**EXERCISE PROMPT**
Each line of the material below with the word "package" is to be reported.

**DATA EXTRACT**
^^^^^^^^^^^^^^^^

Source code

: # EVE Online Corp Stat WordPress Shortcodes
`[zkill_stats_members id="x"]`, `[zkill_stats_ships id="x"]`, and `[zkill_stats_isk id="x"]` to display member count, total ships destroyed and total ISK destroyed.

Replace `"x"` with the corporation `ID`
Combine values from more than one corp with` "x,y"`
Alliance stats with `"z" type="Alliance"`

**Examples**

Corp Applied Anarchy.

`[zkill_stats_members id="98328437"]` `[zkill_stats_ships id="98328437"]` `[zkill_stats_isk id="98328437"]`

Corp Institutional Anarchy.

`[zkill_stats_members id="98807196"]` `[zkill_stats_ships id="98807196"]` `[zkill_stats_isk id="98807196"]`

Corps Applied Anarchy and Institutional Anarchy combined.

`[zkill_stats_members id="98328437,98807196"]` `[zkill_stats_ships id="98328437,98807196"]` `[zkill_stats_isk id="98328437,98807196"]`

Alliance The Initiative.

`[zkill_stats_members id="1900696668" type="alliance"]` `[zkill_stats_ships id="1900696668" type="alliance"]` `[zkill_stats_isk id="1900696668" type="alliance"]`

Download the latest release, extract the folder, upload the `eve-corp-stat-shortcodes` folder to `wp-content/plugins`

^^^^^^^^^^^^^^^^

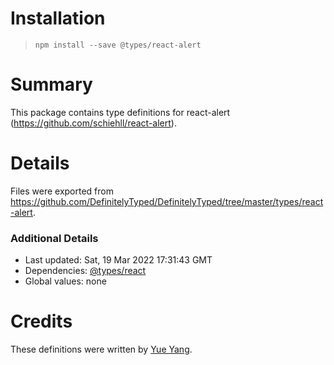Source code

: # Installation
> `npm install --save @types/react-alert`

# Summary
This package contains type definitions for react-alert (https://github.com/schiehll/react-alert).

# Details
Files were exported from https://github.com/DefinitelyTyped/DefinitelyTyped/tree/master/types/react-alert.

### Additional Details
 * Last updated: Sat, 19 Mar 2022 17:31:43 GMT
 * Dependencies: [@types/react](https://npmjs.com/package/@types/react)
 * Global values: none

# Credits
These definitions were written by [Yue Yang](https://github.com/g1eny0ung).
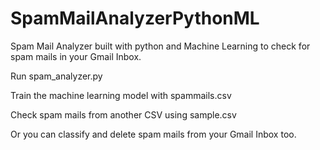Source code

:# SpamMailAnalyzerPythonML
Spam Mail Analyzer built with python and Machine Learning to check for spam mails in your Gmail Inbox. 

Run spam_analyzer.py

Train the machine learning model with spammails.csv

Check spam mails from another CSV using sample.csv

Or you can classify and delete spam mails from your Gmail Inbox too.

^^^^^^^^^^^^^^^^

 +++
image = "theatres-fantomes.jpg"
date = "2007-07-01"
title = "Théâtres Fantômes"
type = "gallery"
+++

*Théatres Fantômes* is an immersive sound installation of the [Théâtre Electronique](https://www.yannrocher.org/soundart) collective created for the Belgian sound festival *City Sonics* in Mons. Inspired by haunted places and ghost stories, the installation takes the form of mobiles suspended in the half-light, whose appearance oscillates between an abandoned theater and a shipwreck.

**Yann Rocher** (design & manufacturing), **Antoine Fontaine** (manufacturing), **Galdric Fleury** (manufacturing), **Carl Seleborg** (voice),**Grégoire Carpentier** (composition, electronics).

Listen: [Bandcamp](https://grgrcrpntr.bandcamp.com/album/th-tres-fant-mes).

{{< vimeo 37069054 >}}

^^^^^^^^^^^^^^^^

**ANSWER BOX**
This package contains type definitions for react-alert (https://github.com/schiehll/react-alert).
 * Dependencies: [@types/react](https://npmjs.com/package/@types/react)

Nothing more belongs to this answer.